→ **What to do**
Please work out how many lines in the records below include the word "spike", and reply with that number only.

→ **Dataset**
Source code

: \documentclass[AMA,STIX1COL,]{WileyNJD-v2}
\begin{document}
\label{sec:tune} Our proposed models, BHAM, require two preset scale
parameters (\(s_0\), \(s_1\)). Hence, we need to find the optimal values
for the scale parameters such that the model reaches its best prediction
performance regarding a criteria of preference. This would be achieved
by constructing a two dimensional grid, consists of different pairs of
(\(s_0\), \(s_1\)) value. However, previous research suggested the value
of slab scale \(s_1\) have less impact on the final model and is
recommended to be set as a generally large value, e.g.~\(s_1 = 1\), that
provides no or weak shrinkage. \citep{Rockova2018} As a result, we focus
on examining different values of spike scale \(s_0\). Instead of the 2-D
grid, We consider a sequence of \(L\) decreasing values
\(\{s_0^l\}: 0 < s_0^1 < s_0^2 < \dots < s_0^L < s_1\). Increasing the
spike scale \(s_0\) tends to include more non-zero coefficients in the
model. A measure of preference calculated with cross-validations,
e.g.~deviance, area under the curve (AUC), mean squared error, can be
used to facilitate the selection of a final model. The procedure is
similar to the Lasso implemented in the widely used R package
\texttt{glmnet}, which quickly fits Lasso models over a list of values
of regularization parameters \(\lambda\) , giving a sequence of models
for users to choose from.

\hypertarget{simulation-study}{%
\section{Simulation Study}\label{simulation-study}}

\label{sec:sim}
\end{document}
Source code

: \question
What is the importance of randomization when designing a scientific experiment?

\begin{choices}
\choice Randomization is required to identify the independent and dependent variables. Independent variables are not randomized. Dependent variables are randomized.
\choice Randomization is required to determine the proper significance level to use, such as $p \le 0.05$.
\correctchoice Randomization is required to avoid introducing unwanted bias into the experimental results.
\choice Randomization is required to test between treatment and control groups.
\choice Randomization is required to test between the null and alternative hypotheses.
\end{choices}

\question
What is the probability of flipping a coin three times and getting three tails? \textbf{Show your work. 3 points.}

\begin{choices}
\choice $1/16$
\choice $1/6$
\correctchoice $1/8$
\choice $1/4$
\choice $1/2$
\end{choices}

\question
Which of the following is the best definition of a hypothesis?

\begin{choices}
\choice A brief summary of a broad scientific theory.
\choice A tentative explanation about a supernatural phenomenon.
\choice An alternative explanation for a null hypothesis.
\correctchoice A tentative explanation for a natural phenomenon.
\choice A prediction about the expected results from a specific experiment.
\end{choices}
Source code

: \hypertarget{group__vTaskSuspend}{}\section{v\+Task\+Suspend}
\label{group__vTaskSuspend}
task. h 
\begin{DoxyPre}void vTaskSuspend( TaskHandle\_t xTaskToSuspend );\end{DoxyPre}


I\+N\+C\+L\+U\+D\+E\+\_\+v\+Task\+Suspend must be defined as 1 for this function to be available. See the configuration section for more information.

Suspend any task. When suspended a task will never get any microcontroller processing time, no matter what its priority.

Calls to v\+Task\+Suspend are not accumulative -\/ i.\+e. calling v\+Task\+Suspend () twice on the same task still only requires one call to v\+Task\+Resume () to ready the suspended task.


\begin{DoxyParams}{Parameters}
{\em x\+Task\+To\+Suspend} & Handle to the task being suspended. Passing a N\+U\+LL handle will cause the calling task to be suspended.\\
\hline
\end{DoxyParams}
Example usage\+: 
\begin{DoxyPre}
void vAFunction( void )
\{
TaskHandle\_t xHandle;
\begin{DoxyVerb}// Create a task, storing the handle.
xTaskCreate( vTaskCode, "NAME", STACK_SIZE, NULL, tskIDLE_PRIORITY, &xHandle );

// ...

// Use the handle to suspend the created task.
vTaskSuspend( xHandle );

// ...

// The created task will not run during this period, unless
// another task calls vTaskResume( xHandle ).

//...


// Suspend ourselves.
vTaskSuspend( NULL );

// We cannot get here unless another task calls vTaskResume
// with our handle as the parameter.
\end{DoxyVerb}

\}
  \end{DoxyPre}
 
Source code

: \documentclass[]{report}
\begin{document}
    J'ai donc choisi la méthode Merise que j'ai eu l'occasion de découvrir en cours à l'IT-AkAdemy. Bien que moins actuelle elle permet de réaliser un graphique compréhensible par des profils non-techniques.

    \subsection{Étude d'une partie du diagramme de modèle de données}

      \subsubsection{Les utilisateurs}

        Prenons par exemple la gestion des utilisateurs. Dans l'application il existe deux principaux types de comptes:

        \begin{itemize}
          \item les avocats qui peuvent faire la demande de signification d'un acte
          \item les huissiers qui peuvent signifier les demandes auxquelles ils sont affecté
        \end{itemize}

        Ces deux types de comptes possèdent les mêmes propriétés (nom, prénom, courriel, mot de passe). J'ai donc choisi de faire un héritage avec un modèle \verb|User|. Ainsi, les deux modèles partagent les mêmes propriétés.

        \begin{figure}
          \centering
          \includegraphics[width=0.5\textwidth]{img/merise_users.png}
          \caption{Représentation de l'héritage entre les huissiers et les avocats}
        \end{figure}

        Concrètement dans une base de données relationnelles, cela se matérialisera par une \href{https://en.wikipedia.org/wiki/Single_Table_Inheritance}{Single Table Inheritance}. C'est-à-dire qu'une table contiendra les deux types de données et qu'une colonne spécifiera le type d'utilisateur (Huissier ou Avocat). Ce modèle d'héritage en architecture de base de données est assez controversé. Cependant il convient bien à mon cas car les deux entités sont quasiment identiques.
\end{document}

→ **Written solution**
2